Work item: Your answer must be an exact copy of the data below, minus any pictures.

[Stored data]
__________

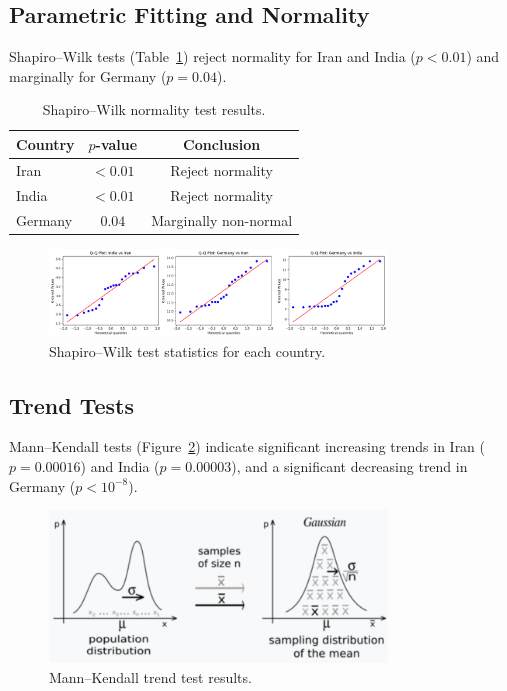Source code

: \documentclass[12pt,a4paper]{article}
\begin{document}
	\subsection{Parametric Fitting and Normality}
	Shapiro--Wilk tests (Table~\ref{tab:sw}) reject normality for Iran and India ($p<0.01$) and marginally for Germany ($p=0.04$).
	
	\begin{table}[ht]
		\centering
		\caption{Shapiro--Wilk normality test results.}
		\label{tab:sw}
		\begin{tabular}{lcc}
			\toprule
			Country & $p$-value & Conclusion \\
			\midrule
			Iran    & $<0.01$  & Reject normality \\
			India   & $<0.01$  & Reject normality \\
			Germany & $0.04$   & Marginally non-normal \\
			\bottomrule
		\end{tabular}
	\end{table}
	
	\begin{figure}[ht]
		\centering
		\includegraphics[width=0.8\textwidth]{figure-5.png}
		\caption{Shapiro--Wilk test statistics for each country.}
		\label{fig:sw}
	\end{figure}
	
	\subsection{Trend Tests}
	Mann--Kendall tests (Figure~\ref{fig:mk}) indicate significant increasing trends in Iran ($p=0.00016$) and India ($p=0.00003$), and a significant decreasing trend in Germany ($p<10^{-8}$).
	
	\begin{figure}[ht]
		\centering
		\includegraphics[width=0.8\textwidth]{figure-6.png}
		\caption{Mann--Kendall trend test results.}
		\label{fig:mk}
	\end{figure}
	
\end{document}
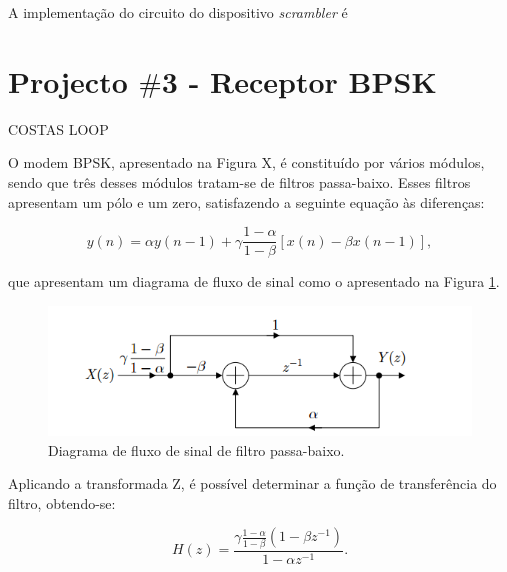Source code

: \documentclass[11pt]{article}
\numberwithin{equation}{section}
\begin{document}
A implementação do circuito do dispositivo \textit{scrambler} é 


\section{Projecto $\#$3 - Receptor BPSK}


COSTAS LOOP



O modem BPSK, apresentado na Figura X, é constituído por vários módulos, sendo que três desses módulos tratam-se de filtros passa-baixo. Esses filtros apresentam um pólo e um zero, satisfazendo a seguinte equação às diferenças:

\vspace{-3mm}
\begin{equation}
y(n) = \alpha y(n-1) + \gamma \frac{1-\alpha}{1-\beta}[x(n)-\beta x(n-1)],
\end{equation} 

\vspace{1mm}
que apresentam um diagrama de fluxo de sinal como o apresentado na Figura \ref{fig:fluxo}.

\begin{figure}[H]
	\centering
	\includegraphics[keepaspectratio=true, scale=0.75]{exps/diagrama_fluxo}
	\caption{Diagrama de fluxo de sinal de filtro passa-baixo.}
	\label{fig:fluxo}
	\vspace{-0.8em}
\end{figure}

Aplicando a transformada Z, é possível determinar a função de transferência do filtro, obtendo-se:

\vspace{-3mm}
\begin{equation}
H(z) = \frac{\gamma \frac{1-\alpha}{1-\beta} (1-\beta z^{-1})}{1-\alpha z^{-1}}.
\end{equation}
 
\end{document}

__________

Response to this task:
Source code

: \documentclass[12pt,a4paper]{article}
\begin{document}
	\subsection{Parametric Fitting and Normality}
	Shapiro--Wilk tests (Table~\ref{tab:sw}) reject normality for Iran and India ($p<0.01$) and marginally for Germany ($p=0.04$).
	
	\begin{table}[ht]
		\centering
		\caption{Shapiro--Wilk normality test results.}
		\label{tab:sw}
		\begin{tabular}{lcc}
			\toprule
			Country & $p$-value & Conclusion \\
			\midrule
			Iran    & $<0.01$  & Reject normality \\
			India   & $<0.01$  & Reject normality \\
			Germany & $0.04$   & Marginally non-normal \\
			\bottomrule
		\end{tabular}
	\end{table}
	
	\begin{figure}[ht]
		\centering
		\includegraphics[width=0.8\textwidth]{figure-5.png}
		\caption{Shapiro--Wilk test statistics for each country.}
		\label{fig:sw}
	\end{figure}
	
	\subsection{Trend Tests}
	Mann--Kendall tests (Figure~\ref{fig:mk}) indicate significant increasing trends in Iran ($p=0.00016$) and India ($p=0.00003$), and a significant decreasing trend in Germany ($p<10^{-8}$).
	
	\begin{figure}[ht]
		\centering
		\includegraphics[width=0.8\textwidth]{figure-6.png}
		\caption{Mann--Kendall trend test results.}
		\label{fig:mk}
	\end{figure}
	
\end{document}
Source code

: \documentclass[11pt]{article}
\numberwithin{equation}{section}
\begin{document}
A implementação do circuito do dispositivo \textit{scrambler} é 


\section{Projecto $\#$3 - Receptor BPSK}


COSTAS LOOP



O modem BPSK, apresentado na Figura X, é constituído por vários módulos, sendo que três desses módulos tratam-se de filtros passa-baixo. Esses filtros apresentam um pólo e um zero, satisfazendo a seguinte equação às diferenças:

\vspace{-3mm}
\begin{equation}
y(n) = \alpha y(n-1) + \gamma \frac{1-\alpha}{1-\beta}[x(n)-\beta x(n-1)],
\end{equation} 

\vspace{1mm}
que apresentam um diagrama de fluxo de sinal como o apresentado na Figura \ref{fig:fluxo}.

\begin{figure}[H]
	\centering
	\includegraphics[keepaspectratio=true, scale=0.75]{exps/diagrama_fluxo}
	\caption{Diagrama de fluxo de sinal de filtro passa-baixo.}
	\label{fig:fluxo}
	\vspace{-0.8em}
\end{figure}

Aplicando a transformada Z, é possível determinar a função de transferência do filtro, obtendo-se:

\vspace{-3mm}
\begin{equation}
H(z) = \frac{\gamma \frac{1-\alpha}{1-\beta} (1-\beta z^{-1})}{1-\alpha z^{-1}}.
\end{equation}
 
\end{document}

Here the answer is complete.